Prerequisites for Jnana Yoga

From Rikhiapeeth Satsangs 2, Swami Satyananda Saraswati

Can you talk about jnana yoga, and is jnana yoga part of raja yoga?

The vedic tradition speaks of three paths that an individual has to follow for personal evolution. Just as you have evolution of a society, a political system, an education system, so on and so forth, in the same way, there is something known as personal evolution, which relates to you alone. It does not include even your nearest and dearest ones, such as your husband, wife, children, mother, father, brother or sister. It is perhaps the only aspect of yourself that you can truly call your own.

The three paths of personal evolution are karma yoga, bhakti yoga and jnana yoga. In each of these paths you deal with yourself, but the methods of dealing are different. In the path of karma yoga, you deal with yourself through enactment of karma, action. In bhakti yoga, you deal through emotions, feelings and devotion. In jnana yoga, you deal with yourself through buddhi, intellect. When I use the phrase ‘deal with yourself’, I mean dealing with your mind. Throughout life, that is what you are doing: dealing with the mind. Your life is just a play of the mind; therefore, to deal with life you have to deal with the mind, or vice versa.

When I speak of dealing with the mind, I do not just mean the conscious mind or the gross material awareness. In fact, I mean that all dimensions of the mind have to be dealt with, from the conscious to the unconscious.

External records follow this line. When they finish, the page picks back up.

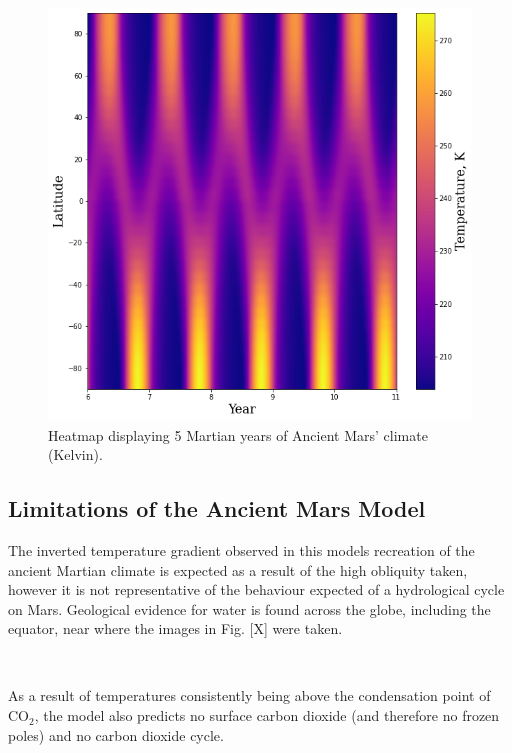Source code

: \documentclass[12pt,onecolumn]{revtex4-2}    %
\begin{document}
\begin{figure}[H]
\centering
\includegraphics[width = 14cm]{ancient_mars_heatmap.png}
\caption{Heatmap displaying 5 Martian years of Ancient Mars' climate (Kelvin).}
\label{fig:test}
\end{figure}

\subsection{Limitations of the Ancient Mars Model}

The inverted temperature gradient observed in this models recreation of the ancient Martian climate is expected as a result of the high obliquity taken, however it is not representative of the behaviour expected of a hydrological cycle on Mars. Geological evidence for water is found across the globe, including the equator, near where the images in Fig. [X] were taken. 

\

As a result of temperatures consistently being above the condensation point of $\mathrm{CO_2}$, the model also predicts no surface carbon dioxide (and therefore no frozen poles) and no carbon dioxide cycle. 

\
\end{document}
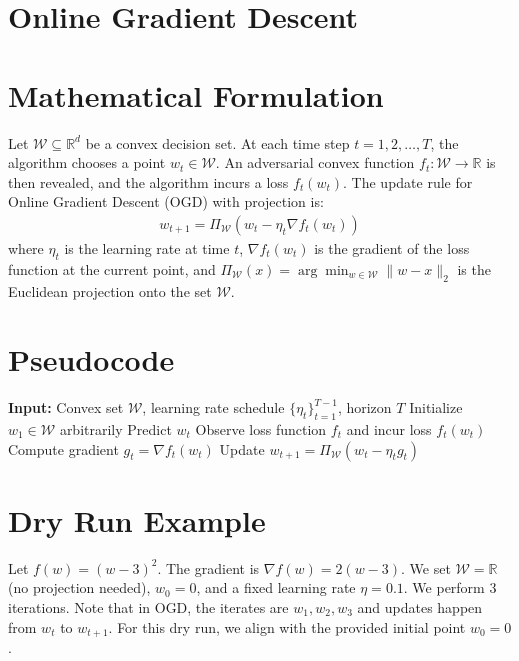 \documentclass{article}
\begin{document}
\section*{Online Gradient Descent}

\section*{Mathematical Formulation}
Let $\mathcal{W} \subseteq \mathbb{R}^d$ be a convex decision set. At each time step $t = 1, 2, \dots, T$, the algorithm chooses a point $w_t \in \mathcal{W}$. An adversarial convex function $f_t : \mathcal{W} \to \mathbb{R}$ is then revealed, and the algorithm incurs a loss $f_t(w_t)$. The update rule for Online Gradient Descent (OGD) with projection is:
\begin{align*}
w_{t+1} = \Pi_{\mathcal{W}} \left( w_t - \eta_t \nabla f_t(w_t) \right)
\end{align*}
where $\eta_t$ is the learning rate at time $t$, $\nabla f_t(w_t)$ is the gradient of the loss function at the current point, and $\Pi_{\mathcal{W}}(x) = \arg\min_{w \in \mathcal{W}} \|w - x\|_2$ is the Euclidean projection onto the set $\mathcal{W}$.

\section*{Pseudocode}
\begin{algorithm}[H]
\caption{Online Gradient Descent (OGD)}
\begin{algorithmic}[1]
\STATE \textbf{Input:} Convex set $\mathcal{W}$, learning rate schedule $\{\eta_t\}_{t=1}^{T-1}$, horizon $T$
\STATE Initialize $w_1 \in \mathcal{W}$ arbitrarily
\STATE Predict $w_t$
\STATE Observe loss function $f_t$ and incur loss $f_t(w_t)$
\STATE Compute gradient $g_t = \nabla f_t(w_t)$
\STATE Update $w_{t+1} = \Pi_{\mathcal{W}} \left( w_t - \eta_t g_t \right)$
\ENDFOR
\end{algorithmic}
\end{algorithm}

\section*{Dry Run Example}
Let $f(w) = (w - 3)^2$. The gradient is $\nabla f(w) = 2(w - 3)$. 
We set $\mathcal{W} = \mathbb{R}$ (no projection needed), $w_0 = 0$, and a fixed learning rate $\eta = 0.1$. We perform 3 iterations. Note that in OGD, the iterates are $w_1, w_2, w_3$ and updates happen from $w_t$ to $w_{t+1}$. For this dry run, we align with the provided initial point $w_0=0$.
\end{document}

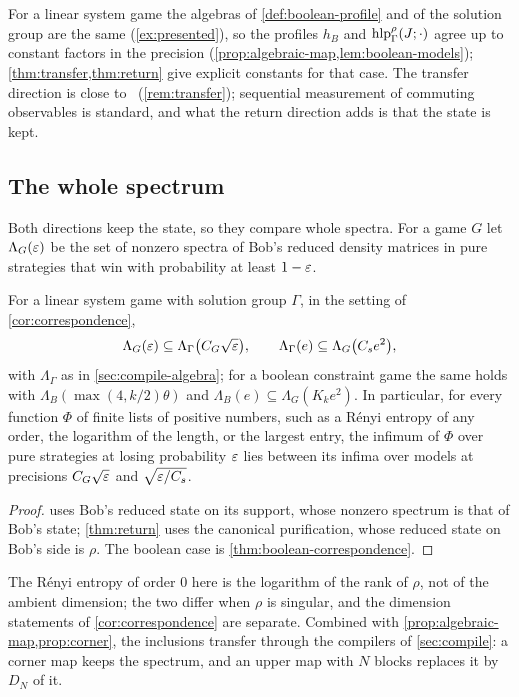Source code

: For a linear system game the algebras of \cref{def:boolean-profile} and of the solution group are the same
(\cref{ex:presented}), so the profiles $h_B$ and $\hlp^\rho_\Gamma(J;\cdot)$ agree up to constant factors in the precision
(\cref{prop:algebraic-map,lem:boolean-models}); \cref{thm:transfer,thm:return} give explicit constants for that case.
The transfer direction is close to~\cite[Proposition~3.13 and Lemma~2.9]{FKMPRSZ25} (\cref{rem:transfer}); sequential
measurement of commuting observables is standard, and what the return direction adds is that the state is kept.

\subsection{The whole spectrum}\label{sec:spectrum}

Both directions keep the state, so they compare whole spectra. For a game $G$ let $\Lambda_G(\eps)$ be the set of nonzero
spectra of Bob's reduced density matrices in pure strategies that win with probability at least $1-\eps$.

\begin{corollary}\label{cor:spectrum}
For a linear system game with solution group $\Gamma$, in the setting of \cref{cor:correspondence},
\[
\Lambda_G(\eps)\subseteq\Lambda_\Gamma\bigl(C_G\sqrt\eps\bigr),\qquad\Lambda_\Gamma(e)\subseteq\Lambda_G\bigl(C_se^2\bigr),
\]
with $\Lambda_\Gamma$ as in \cref{sec:compile-algebra}; for a boolean constraint game the same holds with
$\Lambda_B(\max(4,k/2)\theta)$ and $\Lambda_B(e)\subseteq\Lambda_G(K_ke^2)$. In particular, for every function $\Phi$ of finite
lists of positive numbers, such as a Rényi entropy of any order, the logarithm of the length, or the largest entry, the
infimum of $\Phi$ over pure strategies at losing probability $\eps$ lies between its infima over models at precisions
$C_G\sqrt\eps$ and $\sqrt{\eps/C_s}$.
\end{corollary}

\begin{proof}
 uses Bob's reduced state on its support, whose nonzero spectrum is that of Bob's state; \cref{thm:return}
uses the canonical purification, whose reduced state on Bob's side is $\rho$. The boolean case is
\cref{thm:boolean-correspondence}.
\end{proof}

The Rényi entropy of order $0$ here is the logarithm of the rank of $\rho$, not of the ambient dimension; the two differ when
$\rho$ is singular, and the dimension statements of \cref{cor:correspondence} are separate. Combined with
\cref{prop:algebraic-map,prop:corner}, the inclusions transfer through the compilers of \cref{sec:compile}: a corner map keeps
the spectrum, and an upper map with $N$ blocks replaces it by $D_N$ of it.

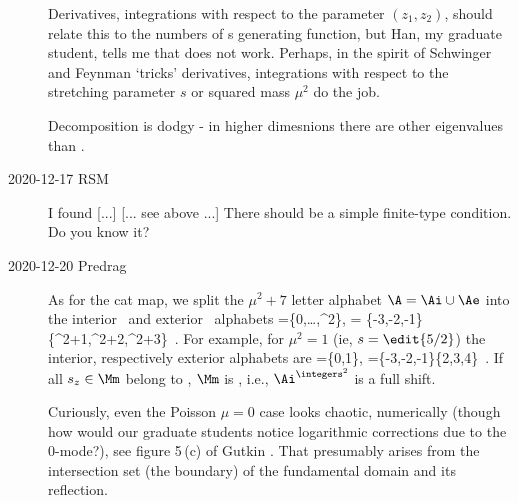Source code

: \begin{description}
Derivatives, integrations with respect to the parameter $(z_1,z_2)$,
should relate this to the numbers of {\lattstate}s generating
function, but Han, my graduate student, tells me that does not work.
Perhaps, in the spirit of Schwinger and Feynman `tricks'
derivatives, integrations with respect to the stretching parameter ${s}$
or squared mass $\mu^2$ do the job.

Decomposition  is dodgy - in higher dimesnions there
are other eigenvalues than .

\item[2020-12-17 RSM]
I found [...] \PV{} [... see above ...]
There should be a simple finite-type condition. Do you know it?

\item[2020-12-20 Predrag]                               \toCB
As for the {cat map}, we split the ${\mu}^2+7$ letter alphabet $\A=\Ai\cup\Ae$
into the interior \Ai\ and exterior \Ae\ alphabets
\beq
  \Ai=\{0,\dots,{\mu}^2\},   \quad
  \Ae=
\{-{3},-{2},-{1}\}\cup
\{{\mu}^2+1,{\mu}^2+2,{\mu}^2+3\}
\,.
For example, for ${\mu}^2=1$ (ie, $s=\edit{5/2}$) the interior,
respectively exterior alphabets are
\beq
  \Ai=\{0,1\},   \quad
  \Ae=\{-{3},-{2},-{1}\}\cup \{2,3,4\}
\,.
If all $\Ssym{z}\in \Mm$ belong to \Ai, $\Mm$ is
{\admissible}, i.e., $\Ai^{\integers^2}$ is a full shift.

Curiously, even the Poisson ${\mu}=0$  case looks chaotic, numerically
(though how would our graduate students notice logarithmic corrections
due to the 0-mode?), see
{figure 5\,(c)} of Gutkin \etal{}.
That presumably arises from the intersection set (the boundary)
of the  fundamental domain and its reflection.








\end{description}

\renewcommand{\ssp}{x}
\renewcommand{\Ssym}[1]{{\ensuremath{s_{#1}}}}    %
\printbibliography[heading=subbibintoc,title={References}]
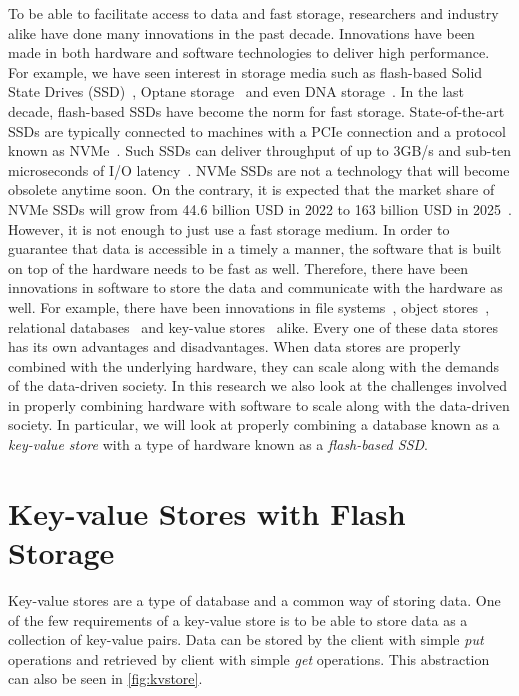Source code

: To be able to facilitate access to data and fast storage, researchers and industry alike have done many innovations in the past decade. Innovations have been made in both hardware and software technologies to deliver high performance. For example, we have seen interest in storage media such as flash-based Solid State Drives (SSD)~\cite{doekemeijer2022key}, Optane storage~\cite{wu2019towards} and even DNA storage~\cite{li2020can}. In the last decade, flash-based SSDs have become the norm for fast storage. State-of-the-art SSDs are typically connected to machines with a PCIe connection and a protocol known as NVMe~\cite{lu2022nvme,xu2015performance,lee2019asynchronous}. Such SSDs can deliver throughput of up to 3GB/s and sub-ten microseconds of I/O latency~\cite{lee2019asynchronous}. NVMe SSDs are not a technology that will become obsolete anytime soon. On the contrary, it is expected that the market share of NVMe SSDs will grow from 44.6 billion USD in 2022 to 163 billion USD in 2025~\cite{2022expectednvme}. However, it is not enough to just use a fast storage medium. In order to guarantee that data is accessible in a timely a manner, the software that is built on top of the hardware needs to be fast as well. Therefore, there have been innovations in software to store the data and communicate with the hardware as well. For example, there have been innovations in file systems~\cite{lee2015f2fs,bjorling2021zns}, object stores~\cite{hwang2014heapo,macko2017smore}, relational databases~\cite{matsunobu2020myrocks,kang2014durable,cao2020polardb} and key-value stores~\cite{doekemeijer2022key} alike. Every one of these data stores has its own advantages and disadvantages. When data stores are properly combined with the underlying hardware, they can scale along with the demands of the data-driven society.  In this research we also look at the challenges involved in properly combining hardware with software to scale along with the data-driven society. In particular, we will look at properly combining a database known as a \textit{key-value store} with a type of hardware known as a \textit{flash-based SSD}.

\section{Key-value Stores with Flash Storage}
Key-value stores are a type of database and a common way of storing data. One of the few requirements of a key-value store is to be able to store data as a collection of key-value pairs. Data can be stored by the client with simple \textit{put} operations and retrieved by client with simple \textit{get} operations. This abstraction can also be seen in \autoref{fig:kvstore}.


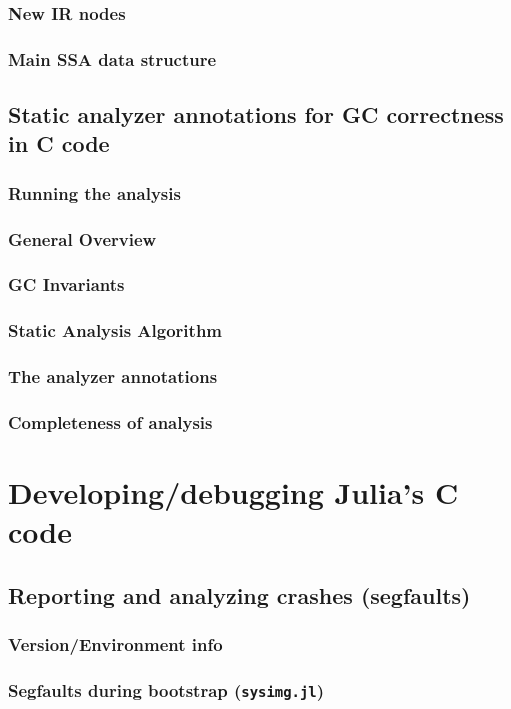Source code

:     \subsection{New IR nodes}
    \subsection{Main SSA data structure}
    \section{Static analyzer annotations for GC correctness in C code}
    \subsection{Running the analysis}
    \subsection{General Overview}
    \subsection{GC Invariants}
    \subsection{Static Analysis Algorithm}
    \subsection{The analyzer annotations}
    \subsection{Completeness of analysis}
  \chapter{Developing/debugging Julia's C code}
    \section{Reporting and analyzing crashes (segfaults)}
    \subsection{Version/Environment info}
    \subsection{Segfaults during bootstrap (\texttt{sysimg.jl})}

In order to deal with the mind at all levels, you have to remove the avarana or covering in the form of karmas that prevent your access to those deeper realms. This refinement of mind from all extraneous material is enhanced by karma yoga or the yoga of perfection.

The refined mind then begins to perceive the reality and the process of knowledge begins, as the second barrier of avidya, ignorance, that prevents access to the deeper realms is slowly removed. This is accomplished through jnana yoga. This is why all yoga books begin with the sentence, “Now, therefore, I teach you yoga.” This is the first line in all yoga texts that expound the system of yoga. In the Yoga Sutras of Patanjali, the sage starts his exposition by saying, Atha yoganushasanam“Now, therefore, the disciplines of raja yoga.”.

So, in order to learn jnana yoga and practise jnana yoga, first of all, you have to fulfil certain conditions. Otherwise, your foray into jnana yoga will only be intellectual and not experiential. Intellectual knowledge is not experience; intellectual knowledge is just information. If you have not eaten a particular sweet, but have read about it, you may be able to say everything about that sweet, but your knowledge will be incomplete because you have not tasted it and have no experience of it. Experience is personal knowledge and this applies to jnana yoga, which provides personal knowledge of the Self.

The prerequisites for jnana yoga are a peaceful and balanced mind, restrained senses, disenchantment from worldly pleasures, endurance, faith in guru and God. They are defined as sama or balance; dama, control of the senses; uparati, indifference to worldly pleasures; titiksha, endurance; shraddha, faith in the unseen; samadhana, the final realization. These six conditions are the prerequisites for a jnana yogi.

Following these principles makes him fully prepared for the experience of jnana or knowledge of the Self. If he does not fulfil these conditions, but only goes through the Upanishads, the Brahma Sutras and the Vedas, then it will only be intellectual knowledge, not experiential.

Every yoga has its own textbook. Just as the Yoga Sutras is the textbook of raja yoga, Sandilya Bhakti Sutras and Narada Bhakti Sutras are the textbooks of bhakti yoga, the Bhagavad Gita, the Mimamsa Sutras and the Dharma Sutras are the texts of karma yoga. In the same way, the textbook of jnana yoga is the Brahma Sutras, which consists of aphorisms on Brahma. The Brahma Sutras should be studied after studying the Panchadashi, which is an important text of fifteen chapters defining in technical terms the highest reality. Swami Vivekananda, Swami Sivananda and Yogi Aurobindo have written very good commentaries on jnana yoga.